* _About this task_
Copy each line that contains the string "datetime", taking them from the material.

* _Task inputs_

..........

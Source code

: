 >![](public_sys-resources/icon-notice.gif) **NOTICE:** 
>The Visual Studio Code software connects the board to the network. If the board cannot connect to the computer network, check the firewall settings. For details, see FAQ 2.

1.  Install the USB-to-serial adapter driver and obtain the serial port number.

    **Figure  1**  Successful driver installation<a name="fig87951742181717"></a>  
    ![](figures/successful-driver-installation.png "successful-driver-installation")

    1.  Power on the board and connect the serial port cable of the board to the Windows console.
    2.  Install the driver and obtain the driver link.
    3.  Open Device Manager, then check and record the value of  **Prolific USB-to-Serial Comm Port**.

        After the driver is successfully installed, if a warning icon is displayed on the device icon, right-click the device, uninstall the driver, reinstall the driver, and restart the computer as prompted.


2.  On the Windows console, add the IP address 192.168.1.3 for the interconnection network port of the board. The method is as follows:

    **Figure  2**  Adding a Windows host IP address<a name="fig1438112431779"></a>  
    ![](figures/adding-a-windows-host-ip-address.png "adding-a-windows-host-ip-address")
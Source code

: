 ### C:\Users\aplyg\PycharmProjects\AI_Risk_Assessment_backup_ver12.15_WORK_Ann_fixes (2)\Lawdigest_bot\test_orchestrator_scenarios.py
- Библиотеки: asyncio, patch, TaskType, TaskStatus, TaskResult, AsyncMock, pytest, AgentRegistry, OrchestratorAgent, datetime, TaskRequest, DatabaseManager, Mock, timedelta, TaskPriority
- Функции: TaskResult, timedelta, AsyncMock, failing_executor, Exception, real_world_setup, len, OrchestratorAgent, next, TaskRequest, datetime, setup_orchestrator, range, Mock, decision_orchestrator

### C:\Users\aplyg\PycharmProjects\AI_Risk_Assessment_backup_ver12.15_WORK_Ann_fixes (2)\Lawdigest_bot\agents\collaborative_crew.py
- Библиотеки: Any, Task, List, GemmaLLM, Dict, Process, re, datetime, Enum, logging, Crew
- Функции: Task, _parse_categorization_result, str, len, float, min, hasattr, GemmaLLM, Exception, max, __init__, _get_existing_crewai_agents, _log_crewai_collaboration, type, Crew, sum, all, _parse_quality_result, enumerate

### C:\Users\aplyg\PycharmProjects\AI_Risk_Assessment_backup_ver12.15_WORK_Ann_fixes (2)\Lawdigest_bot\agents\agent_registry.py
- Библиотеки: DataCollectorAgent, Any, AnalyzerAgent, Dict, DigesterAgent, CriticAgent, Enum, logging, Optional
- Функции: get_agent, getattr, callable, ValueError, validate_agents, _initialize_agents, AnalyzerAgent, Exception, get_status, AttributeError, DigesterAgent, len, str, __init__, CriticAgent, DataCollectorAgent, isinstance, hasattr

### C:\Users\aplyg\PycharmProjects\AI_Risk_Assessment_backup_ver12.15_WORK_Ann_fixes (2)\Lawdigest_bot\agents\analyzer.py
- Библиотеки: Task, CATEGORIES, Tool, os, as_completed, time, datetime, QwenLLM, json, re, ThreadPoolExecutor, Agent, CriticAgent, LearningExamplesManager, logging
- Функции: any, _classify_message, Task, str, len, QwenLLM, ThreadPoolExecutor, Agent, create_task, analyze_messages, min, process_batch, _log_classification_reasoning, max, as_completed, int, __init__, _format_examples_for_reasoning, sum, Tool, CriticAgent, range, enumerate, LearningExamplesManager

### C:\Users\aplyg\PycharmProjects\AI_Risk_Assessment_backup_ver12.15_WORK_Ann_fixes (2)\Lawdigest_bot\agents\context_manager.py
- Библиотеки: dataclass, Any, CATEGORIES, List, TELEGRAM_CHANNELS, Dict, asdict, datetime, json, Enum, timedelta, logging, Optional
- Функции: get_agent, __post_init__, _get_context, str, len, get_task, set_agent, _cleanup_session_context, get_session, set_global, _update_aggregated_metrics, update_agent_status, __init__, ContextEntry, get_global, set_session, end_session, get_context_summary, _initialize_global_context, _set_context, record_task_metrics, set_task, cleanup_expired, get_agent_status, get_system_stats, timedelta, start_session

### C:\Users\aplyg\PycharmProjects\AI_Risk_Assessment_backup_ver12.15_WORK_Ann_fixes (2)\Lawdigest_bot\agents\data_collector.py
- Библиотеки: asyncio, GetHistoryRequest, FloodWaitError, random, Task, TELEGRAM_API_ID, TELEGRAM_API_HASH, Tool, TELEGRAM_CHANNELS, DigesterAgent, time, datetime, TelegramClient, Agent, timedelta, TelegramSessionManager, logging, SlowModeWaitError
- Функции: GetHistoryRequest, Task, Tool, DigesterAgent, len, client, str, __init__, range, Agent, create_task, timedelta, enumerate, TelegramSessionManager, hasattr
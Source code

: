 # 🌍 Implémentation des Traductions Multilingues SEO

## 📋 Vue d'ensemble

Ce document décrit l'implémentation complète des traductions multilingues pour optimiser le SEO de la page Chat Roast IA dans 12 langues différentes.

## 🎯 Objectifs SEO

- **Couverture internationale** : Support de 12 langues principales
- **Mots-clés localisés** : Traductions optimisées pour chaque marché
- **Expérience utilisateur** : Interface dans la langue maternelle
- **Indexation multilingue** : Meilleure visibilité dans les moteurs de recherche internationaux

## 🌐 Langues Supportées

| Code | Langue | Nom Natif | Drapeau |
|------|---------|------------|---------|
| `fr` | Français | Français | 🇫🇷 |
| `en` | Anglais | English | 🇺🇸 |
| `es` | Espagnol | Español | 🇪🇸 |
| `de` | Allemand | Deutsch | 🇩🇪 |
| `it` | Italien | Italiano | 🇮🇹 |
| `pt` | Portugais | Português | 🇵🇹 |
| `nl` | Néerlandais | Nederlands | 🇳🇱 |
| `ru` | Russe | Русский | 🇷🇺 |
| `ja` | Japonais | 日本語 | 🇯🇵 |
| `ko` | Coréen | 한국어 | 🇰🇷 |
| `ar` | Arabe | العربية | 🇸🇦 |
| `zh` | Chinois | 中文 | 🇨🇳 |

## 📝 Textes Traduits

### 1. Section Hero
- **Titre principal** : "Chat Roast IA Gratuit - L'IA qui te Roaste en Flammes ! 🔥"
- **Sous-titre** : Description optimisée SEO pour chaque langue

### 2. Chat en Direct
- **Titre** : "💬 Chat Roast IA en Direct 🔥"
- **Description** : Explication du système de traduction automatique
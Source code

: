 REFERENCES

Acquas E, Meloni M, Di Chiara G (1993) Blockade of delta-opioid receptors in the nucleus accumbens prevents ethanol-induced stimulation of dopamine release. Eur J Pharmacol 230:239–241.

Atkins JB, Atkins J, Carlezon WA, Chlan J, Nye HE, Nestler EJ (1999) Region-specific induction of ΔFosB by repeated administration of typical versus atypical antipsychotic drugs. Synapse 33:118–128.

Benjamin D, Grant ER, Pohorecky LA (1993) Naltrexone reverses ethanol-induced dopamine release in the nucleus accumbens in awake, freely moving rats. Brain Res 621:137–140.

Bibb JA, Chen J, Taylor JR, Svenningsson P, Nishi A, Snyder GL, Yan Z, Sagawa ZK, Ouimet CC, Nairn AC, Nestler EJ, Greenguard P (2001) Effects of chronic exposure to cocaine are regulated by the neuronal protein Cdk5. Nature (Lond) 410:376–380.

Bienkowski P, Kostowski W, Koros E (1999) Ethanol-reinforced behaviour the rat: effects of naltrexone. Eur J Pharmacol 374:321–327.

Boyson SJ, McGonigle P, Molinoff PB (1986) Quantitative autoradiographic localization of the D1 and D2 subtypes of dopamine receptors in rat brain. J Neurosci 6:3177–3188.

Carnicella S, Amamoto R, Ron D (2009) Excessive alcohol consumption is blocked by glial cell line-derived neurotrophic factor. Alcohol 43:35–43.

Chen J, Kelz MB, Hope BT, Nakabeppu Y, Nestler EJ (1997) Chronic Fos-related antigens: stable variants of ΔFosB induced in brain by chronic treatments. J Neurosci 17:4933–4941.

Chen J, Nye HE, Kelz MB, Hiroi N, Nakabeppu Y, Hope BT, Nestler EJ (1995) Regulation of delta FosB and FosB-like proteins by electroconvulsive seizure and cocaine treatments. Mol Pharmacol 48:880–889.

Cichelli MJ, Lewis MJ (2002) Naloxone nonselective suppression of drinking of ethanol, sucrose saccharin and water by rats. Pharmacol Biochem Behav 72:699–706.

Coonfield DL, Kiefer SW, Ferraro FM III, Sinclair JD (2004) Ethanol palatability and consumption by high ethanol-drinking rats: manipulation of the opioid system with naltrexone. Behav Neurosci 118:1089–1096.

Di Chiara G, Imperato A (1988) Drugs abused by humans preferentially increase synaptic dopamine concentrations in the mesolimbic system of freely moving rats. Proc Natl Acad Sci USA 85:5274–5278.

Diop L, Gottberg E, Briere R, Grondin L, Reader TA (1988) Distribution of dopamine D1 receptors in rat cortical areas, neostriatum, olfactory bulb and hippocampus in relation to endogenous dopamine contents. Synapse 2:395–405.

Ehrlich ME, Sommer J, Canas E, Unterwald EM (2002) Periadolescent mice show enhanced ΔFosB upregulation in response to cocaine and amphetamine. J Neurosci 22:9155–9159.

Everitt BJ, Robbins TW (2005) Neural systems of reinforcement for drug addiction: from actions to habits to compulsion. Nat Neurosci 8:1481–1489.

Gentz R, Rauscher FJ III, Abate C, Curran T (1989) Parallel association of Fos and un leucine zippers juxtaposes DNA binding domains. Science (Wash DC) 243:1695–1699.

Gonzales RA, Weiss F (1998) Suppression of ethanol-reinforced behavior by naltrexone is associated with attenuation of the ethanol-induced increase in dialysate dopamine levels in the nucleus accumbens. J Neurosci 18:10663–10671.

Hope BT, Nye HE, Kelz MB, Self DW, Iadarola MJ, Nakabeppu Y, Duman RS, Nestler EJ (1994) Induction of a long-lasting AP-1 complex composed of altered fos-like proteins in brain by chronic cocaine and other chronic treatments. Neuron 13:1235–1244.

..........

* _Response to the exercise_
- Библиотеки: asyncio, patch, TaskType, TaskStatus, TaskResult, AsyncMock, pytest, AgentRegistry, OrchestratorAgent, datetime, TaskRequest, DatabaseManager, Mock, timedelta, TaskPriority
- Функции: TaskResult, timedelta, AsyncMock, failing_executor, Exception, real_world_setup, len, OrchestratorAgent, next, TaskRequest, datetime, setup_orchestrator, range, Mock, decision_orchestrator
- Библиотеки: Any, Task, List, GemmaLLM, Dict, Process, re, datetime, Enum, logging, Crew
- Библиотеки: Task, CATEGORIES, Tool, os, as_completed, time, datetime, QwenLLM, json, re, ThreadPoolExecutor, Agent, CriticAgent, LearningExamplesManager, logging
- Библиотеки: dataclass, Any, CATEGORIES, List, TELEGRAM_CHANNELS, Dict, asdict, datetime, json, Enum, timedelta, logging, Optional
- Библиотеки: asyncio, GetHistoryRequest, FloodWaitError, random, Task, TELEGRAM_API_ID, TELEGRAM_API_HASH, Tool, TELEGRAM_CHANNELS, DigesterAgent, time, datetime, TelegramClient, Agent, timedelta, TelegramSessionManager, logging, SlowModeWaitError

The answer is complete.